**THE INPUT**
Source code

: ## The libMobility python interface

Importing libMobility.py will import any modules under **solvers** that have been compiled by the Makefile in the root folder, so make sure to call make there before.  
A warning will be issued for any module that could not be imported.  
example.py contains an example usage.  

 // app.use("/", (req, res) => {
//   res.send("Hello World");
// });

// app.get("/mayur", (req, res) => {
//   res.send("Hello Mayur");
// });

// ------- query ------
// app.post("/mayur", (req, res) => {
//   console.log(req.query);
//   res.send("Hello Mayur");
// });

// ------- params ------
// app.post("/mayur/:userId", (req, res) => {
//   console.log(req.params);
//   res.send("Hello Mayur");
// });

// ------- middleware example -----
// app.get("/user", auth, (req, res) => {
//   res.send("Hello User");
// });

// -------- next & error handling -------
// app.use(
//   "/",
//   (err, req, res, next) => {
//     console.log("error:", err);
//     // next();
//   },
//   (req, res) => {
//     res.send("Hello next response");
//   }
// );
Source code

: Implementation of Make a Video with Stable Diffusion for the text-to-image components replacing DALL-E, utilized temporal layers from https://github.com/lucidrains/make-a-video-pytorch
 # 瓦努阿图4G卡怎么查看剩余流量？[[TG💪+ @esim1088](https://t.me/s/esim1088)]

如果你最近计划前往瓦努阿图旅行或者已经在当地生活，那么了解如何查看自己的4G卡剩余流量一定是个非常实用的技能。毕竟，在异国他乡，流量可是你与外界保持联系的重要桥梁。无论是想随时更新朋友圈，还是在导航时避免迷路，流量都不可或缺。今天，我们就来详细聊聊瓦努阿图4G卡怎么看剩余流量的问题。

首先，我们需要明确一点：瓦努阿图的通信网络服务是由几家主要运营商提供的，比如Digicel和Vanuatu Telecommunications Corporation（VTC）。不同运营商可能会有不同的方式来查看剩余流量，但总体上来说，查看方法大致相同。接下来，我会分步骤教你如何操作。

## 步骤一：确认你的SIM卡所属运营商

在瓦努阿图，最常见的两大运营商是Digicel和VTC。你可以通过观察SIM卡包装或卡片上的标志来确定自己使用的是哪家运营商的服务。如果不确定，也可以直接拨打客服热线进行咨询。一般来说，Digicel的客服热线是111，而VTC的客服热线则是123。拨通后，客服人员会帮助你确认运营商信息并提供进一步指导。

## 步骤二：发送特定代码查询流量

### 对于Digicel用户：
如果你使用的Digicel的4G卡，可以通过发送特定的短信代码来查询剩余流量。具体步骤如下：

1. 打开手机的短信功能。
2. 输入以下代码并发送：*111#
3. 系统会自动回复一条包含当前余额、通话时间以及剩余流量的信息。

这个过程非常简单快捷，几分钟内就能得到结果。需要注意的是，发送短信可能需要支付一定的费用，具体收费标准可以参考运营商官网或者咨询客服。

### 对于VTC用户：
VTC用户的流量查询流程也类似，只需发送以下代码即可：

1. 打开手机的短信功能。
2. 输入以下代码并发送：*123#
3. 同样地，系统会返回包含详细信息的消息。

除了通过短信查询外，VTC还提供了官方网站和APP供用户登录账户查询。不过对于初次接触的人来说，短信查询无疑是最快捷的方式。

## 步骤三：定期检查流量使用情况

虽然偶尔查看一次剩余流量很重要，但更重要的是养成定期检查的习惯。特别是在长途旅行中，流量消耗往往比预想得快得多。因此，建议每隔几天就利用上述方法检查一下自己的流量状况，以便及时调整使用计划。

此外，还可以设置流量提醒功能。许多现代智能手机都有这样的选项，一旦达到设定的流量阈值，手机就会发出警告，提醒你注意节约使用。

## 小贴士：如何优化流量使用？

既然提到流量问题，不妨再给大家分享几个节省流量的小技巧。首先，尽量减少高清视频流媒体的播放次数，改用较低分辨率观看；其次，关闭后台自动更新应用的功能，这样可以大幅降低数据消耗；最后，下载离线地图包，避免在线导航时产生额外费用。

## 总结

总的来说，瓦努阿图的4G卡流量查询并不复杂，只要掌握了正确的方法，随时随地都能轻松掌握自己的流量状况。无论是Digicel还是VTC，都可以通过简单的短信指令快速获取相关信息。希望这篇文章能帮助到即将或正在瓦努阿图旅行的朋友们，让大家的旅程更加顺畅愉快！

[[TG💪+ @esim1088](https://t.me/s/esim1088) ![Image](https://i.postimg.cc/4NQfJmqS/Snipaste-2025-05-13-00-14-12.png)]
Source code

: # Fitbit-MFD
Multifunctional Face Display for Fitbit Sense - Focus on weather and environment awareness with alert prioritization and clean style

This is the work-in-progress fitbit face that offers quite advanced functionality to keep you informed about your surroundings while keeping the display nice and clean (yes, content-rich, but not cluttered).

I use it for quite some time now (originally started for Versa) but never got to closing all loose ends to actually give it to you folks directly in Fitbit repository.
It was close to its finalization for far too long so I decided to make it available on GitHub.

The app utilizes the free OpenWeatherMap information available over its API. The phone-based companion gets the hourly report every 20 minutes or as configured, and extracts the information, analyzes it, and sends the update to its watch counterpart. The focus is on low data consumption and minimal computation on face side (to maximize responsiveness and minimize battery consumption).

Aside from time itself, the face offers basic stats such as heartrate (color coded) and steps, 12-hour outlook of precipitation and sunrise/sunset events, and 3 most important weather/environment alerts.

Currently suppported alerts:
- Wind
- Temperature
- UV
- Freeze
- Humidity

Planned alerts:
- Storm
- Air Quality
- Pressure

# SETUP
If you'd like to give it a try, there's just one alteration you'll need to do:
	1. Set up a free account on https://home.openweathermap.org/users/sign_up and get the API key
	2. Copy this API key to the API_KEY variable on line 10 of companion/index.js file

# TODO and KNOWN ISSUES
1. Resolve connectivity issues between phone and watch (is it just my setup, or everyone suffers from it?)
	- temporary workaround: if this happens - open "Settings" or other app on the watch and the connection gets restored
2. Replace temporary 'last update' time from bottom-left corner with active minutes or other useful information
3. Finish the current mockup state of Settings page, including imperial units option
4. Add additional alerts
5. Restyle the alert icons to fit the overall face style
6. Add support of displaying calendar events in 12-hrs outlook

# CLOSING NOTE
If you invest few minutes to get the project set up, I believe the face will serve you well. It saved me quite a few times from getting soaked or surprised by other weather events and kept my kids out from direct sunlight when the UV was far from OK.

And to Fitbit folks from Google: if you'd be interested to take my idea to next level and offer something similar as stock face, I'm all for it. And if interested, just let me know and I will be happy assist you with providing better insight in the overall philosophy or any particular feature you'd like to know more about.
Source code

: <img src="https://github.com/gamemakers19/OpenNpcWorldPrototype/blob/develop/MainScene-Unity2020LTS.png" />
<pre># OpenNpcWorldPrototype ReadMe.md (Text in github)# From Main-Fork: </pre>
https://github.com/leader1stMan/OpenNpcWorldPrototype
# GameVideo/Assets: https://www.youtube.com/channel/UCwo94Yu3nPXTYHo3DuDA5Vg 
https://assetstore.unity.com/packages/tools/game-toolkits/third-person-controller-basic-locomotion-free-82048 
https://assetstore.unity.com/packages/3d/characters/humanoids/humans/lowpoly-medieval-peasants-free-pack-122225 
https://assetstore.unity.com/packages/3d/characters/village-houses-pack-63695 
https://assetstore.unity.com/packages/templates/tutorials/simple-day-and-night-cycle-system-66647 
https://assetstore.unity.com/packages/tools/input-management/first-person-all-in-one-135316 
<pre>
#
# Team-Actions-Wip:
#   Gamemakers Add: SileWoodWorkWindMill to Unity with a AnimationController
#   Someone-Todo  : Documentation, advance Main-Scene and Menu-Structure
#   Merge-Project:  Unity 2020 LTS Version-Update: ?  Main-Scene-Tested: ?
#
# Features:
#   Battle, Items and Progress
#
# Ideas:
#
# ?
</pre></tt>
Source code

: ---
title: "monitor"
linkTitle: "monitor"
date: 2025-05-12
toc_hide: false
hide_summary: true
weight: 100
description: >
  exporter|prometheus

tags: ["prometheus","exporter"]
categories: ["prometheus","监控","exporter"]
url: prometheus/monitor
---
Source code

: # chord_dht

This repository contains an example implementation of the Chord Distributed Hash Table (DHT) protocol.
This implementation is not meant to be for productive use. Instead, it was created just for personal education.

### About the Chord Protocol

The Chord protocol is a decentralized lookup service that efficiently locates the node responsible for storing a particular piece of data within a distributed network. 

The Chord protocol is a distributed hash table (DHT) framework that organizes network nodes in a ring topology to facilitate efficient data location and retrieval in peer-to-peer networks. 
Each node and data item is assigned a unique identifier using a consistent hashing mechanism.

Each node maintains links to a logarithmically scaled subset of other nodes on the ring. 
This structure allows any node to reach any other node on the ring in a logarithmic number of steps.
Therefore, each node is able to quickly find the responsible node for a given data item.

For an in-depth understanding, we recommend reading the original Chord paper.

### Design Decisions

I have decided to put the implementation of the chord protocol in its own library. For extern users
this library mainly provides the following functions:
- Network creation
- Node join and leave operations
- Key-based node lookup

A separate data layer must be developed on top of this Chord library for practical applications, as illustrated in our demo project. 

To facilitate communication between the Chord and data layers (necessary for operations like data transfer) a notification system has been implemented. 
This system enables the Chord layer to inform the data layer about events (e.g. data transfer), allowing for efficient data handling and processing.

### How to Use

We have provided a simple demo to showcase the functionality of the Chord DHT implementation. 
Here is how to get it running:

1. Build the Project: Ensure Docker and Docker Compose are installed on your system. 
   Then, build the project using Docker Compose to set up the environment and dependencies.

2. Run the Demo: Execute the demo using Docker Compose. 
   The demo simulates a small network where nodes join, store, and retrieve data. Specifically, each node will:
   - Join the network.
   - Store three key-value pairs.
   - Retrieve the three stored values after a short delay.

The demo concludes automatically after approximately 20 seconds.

**ACTIVITY**
From the opening line of the data above, please print each line as written up to and including the line that contains "example.py contains an example usage.", and nothing more.

**ANSWER SECTION**
Source code

: ## The libMobility python interface

Importing libMobility.py will import any modules under **solvers** that have been compiled by the Makefile in the root folder, so make sure to call make there before.  
A warning will be issued for any module that could not be imported.  
example.py contains an example usage.  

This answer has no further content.